▶ [INPUT FOR THIS TASK]
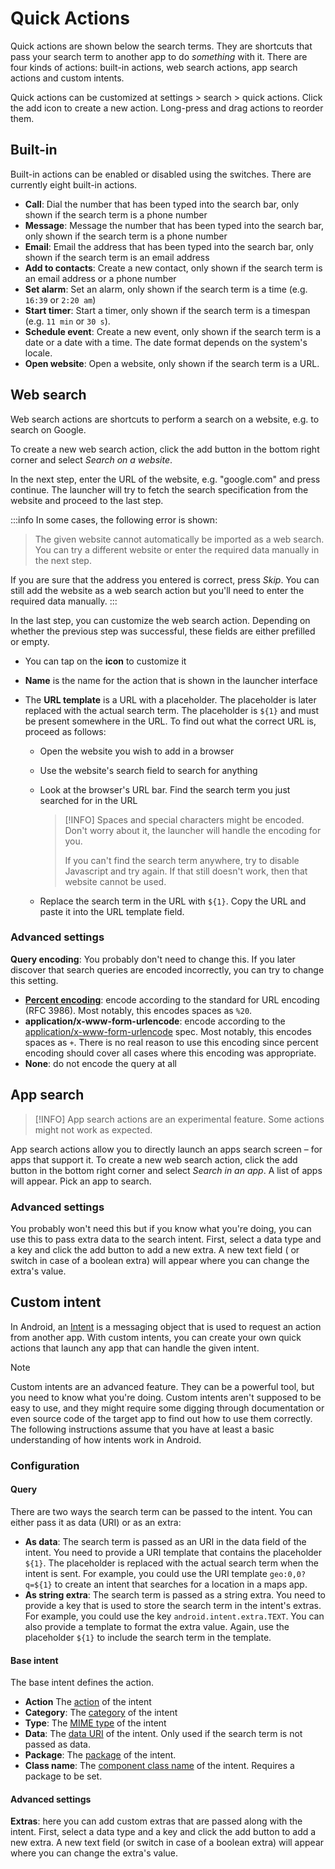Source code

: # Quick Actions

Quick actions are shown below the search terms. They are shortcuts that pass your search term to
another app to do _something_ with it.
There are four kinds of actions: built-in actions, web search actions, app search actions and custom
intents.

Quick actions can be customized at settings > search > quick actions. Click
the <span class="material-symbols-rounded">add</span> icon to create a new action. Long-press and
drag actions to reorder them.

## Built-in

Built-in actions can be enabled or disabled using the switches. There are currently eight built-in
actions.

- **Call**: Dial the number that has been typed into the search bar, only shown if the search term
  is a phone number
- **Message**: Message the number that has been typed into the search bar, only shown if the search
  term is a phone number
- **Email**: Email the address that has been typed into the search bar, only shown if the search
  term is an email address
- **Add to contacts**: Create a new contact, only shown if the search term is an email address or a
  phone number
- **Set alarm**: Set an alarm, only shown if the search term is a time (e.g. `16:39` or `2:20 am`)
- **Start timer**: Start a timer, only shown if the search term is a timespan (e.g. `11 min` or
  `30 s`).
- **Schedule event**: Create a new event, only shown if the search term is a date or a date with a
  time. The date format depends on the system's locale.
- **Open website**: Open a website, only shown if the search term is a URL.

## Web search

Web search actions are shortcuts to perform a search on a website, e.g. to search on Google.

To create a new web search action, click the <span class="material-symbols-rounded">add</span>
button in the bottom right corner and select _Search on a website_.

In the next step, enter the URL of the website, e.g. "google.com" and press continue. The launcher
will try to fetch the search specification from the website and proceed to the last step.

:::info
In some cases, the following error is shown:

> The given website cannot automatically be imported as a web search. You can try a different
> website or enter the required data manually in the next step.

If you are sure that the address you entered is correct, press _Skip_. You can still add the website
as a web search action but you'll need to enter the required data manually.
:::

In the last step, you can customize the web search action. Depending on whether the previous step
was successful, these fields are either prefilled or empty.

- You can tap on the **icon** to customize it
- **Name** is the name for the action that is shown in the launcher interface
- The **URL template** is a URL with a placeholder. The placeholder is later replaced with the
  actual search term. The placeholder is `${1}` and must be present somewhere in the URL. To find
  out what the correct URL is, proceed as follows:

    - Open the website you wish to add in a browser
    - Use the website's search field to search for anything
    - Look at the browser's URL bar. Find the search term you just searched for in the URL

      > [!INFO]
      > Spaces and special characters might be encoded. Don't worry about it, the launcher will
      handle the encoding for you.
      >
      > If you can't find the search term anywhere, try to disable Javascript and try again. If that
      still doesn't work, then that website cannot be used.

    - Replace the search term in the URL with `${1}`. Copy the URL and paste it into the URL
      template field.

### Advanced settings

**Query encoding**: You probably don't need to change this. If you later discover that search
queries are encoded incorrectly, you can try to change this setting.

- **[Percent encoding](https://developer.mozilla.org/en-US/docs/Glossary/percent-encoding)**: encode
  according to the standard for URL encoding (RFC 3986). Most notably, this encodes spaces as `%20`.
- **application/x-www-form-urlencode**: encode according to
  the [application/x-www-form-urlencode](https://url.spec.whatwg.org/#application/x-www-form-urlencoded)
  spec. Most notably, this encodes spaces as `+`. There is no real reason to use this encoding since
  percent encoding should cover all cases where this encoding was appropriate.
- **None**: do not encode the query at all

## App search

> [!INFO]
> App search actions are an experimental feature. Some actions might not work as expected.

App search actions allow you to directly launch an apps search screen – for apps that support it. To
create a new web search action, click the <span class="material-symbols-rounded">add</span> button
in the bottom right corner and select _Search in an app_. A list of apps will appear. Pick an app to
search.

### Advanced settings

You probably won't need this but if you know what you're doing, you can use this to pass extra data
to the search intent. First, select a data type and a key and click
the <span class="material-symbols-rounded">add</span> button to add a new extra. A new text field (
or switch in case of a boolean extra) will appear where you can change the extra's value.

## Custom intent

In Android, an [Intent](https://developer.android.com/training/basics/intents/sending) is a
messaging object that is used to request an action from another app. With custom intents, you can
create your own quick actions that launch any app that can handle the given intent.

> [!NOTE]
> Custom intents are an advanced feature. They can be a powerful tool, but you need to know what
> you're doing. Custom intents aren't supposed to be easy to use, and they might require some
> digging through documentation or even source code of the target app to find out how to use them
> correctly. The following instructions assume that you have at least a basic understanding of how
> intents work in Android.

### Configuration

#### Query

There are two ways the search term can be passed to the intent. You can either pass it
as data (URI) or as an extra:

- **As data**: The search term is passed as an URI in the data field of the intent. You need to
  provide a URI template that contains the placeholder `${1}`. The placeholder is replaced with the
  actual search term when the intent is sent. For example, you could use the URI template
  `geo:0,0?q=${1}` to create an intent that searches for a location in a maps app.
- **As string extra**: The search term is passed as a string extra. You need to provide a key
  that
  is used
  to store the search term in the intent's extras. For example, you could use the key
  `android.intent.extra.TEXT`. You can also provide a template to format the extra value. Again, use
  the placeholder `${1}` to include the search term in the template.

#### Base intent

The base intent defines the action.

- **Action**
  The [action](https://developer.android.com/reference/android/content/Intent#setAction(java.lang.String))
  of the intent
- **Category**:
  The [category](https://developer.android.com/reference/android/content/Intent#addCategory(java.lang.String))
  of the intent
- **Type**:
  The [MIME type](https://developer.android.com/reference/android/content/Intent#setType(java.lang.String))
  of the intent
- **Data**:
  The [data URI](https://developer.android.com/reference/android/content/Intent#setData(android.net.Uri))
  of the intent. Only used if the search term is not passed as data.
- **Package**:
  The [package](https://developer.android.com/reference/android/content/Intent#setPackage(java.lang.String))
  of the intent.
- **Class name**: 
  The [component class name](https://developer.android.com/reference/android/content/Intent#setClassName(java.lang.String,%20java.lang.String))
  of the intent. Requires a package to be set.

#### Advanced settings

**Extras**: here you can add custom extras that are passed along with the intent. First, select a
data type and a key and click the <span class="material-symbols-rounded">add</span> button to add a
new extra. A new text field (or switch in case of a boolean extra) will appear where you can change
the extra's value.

▶ [EXERCISE] For this answer, retype the lines from the start of the listing through the line that holds "- **Email**: Email", inclusive, exactly and without pictures.

▶ [WRITTEN SOLUTION]
Source code

: # Quick Actions

Quick actions are shown below the search terms. They are shortcuts that pass your search term to
another app to do _something_ with it.
There are four kinds of actions: built-in actions, web search actions, app search actions and custom
intents.

Quick actions can be customized at settings > search > quick actions. Click
the <span class="material-symbols-rounded">add</span> icon to create a new action. Long-press and
drag actions to reorder them.

## Built-in

Built-in actions can be enabled or disabled using the switches. There are currently eight built-in
actions.

- **Call**: Dial the number that has been typed into the search bar, only shown if the search term
  is a phone number
- **Message**: Message the number that has been typed into the search bar, only shown if the search
  term is a phone number
- **Email**: Email the address that has been typed into the search bar, only shown if the search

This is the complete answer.